Free Will — A Double-Edged Ideal?
During a thought experiment, I tried to design a universe where everyone is happy and no one causes harm to others. It seemed straightforward at first — until I ran into Free Will.
Why is it complicated?
On paper, free will is a beautiful concept: no pre-defined destiny, no imposed rules, complete autonomy. But that same freedom is what makes designing a harm-free world difficult.
The tension
To prevent harm, you need shared rules about what counts as harmful. But defining harm is itself subjective — what one person sees as wrong, another may not. The moment you impose a definition, you've constrained free will.

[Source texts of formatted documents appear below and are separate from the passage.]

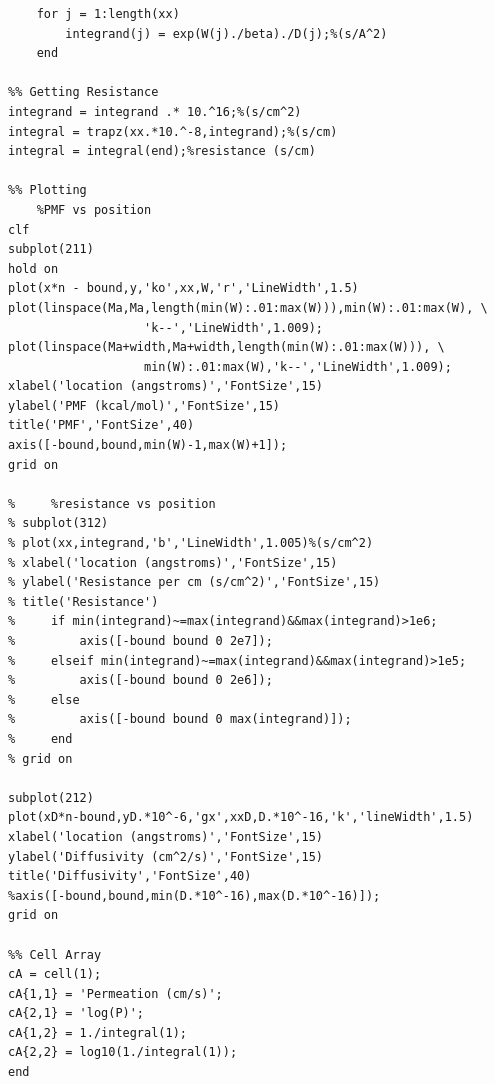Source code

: \documentclass[usetitle=true,journal=jcisd8,manuscript=suppinfo,biochem=true]{achemso}
\begin{document}
\begin{verbatim}
    for j = 1:length(xx)
        integrand(j) = exp(W(j)./beta)./D(j);%(s/A^2)
    end

%% Getting Resistance    
integrand = integrand .* 10.^16;%(s/cm^2)
integral = trapz(xx.*10.^-8,integrand);%(s/cm)
integral = integral(end);%resistance (s/cm)

%% Plotting
    %PMF vs position
clf
subplot(211)
hold on
plot(x*n - bound,y,'ko',xx,W,'r','LineWidth',1.5)
plot(linspace(Ma,Ma,length(min(W):.01:max(W))),min(W):.01:max(W), \
                   'k--','LineWidth',1.009);
plot(linspace(Ma+width,Ma+width,length(min(W):.01:max(W))), \
                   min(W):.01:max(W),'k--','LineWidth',1.009);
xlabel('location (angstroms)','FontSize',15)
ylabel('PMF (kcal/mol)','FontSize',15)
title('PMF','FontSize',40)
axis([-bound,bound,min(W)-1,max(W)+1]);
grid on

%     %resistance vs position
% subplot(312)
% plot(xx,integrand,'b','LineWidth',1.005)%(s/cm^2)
% xlabel('location (angstroms)','FontSize',15)
% ylabel('Resistance per cm (s/cm^2)','FontSize',15)
% title('Resistance')
%     if min(integrand)~=max(integrand)&&max(integrand)>1e6;
%         axis([-bound bound 0 2e7]);
%     elseif min(integrand)~=max(integrand)&&max(integrand)>1e5;
%         axis([-bound bound 0 2e6]);
%     else
%         axis([-bound bound 0 max(integrand)]);
%     end
% grid on

subplot(212)
plot(xD*n-bound,yD.*10^-6,'gx',xxD,D.*10^-16,'k','lineWidth',1.5)
xlabel('location (angstroms)','FontSize',15)
ylabel('Diffusivity (cm^2/s)','FontSize',15)
title('Diffusivity','FontSize',40)
%axis([-bound,bound,min(D.*10^-16),max(D.*10^-16)]);
grid on

%% Cell Array
cA = cell(1);
cA{1,1} = 'Permeation (cm/s)';
cA{2,1} = 'log(P)';
cA{1,2} = 1./integral(1);
cA{2,2} = log10(1./integral(1));
end
\end{verbatim}

\clearpage


\end{document}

So while free will grants us genuine autonomy over our actions, it also opens the door to choices that hurt others. The two goals — freedom and a harm-free world — seem to be in fundamental tension.
This left me uncertain: is free will compatible with collective wellbeing, or does it inevitably create a tradeoff?
Guided autonomy
One middle ground is what I'd call guided autonomy — a framework where people retain freedom of choice, but face proportional consequences for choices that cause harm. This isn't about enforcing a single moral standard (moral frameworks vary widely across cultures and traditions), but about creating feedback loops that discourage harm without eliminating agency.
It's an imperfect idea. Who defines harm? Who enforces consequences? These are hard questions without universal answers. But it feels closer to a workable system than either extreme — absolute freedom with no accountability, or complete control with no freedom.
I don't have a conclusion here. It's a tension I find genuinely interesting to think about.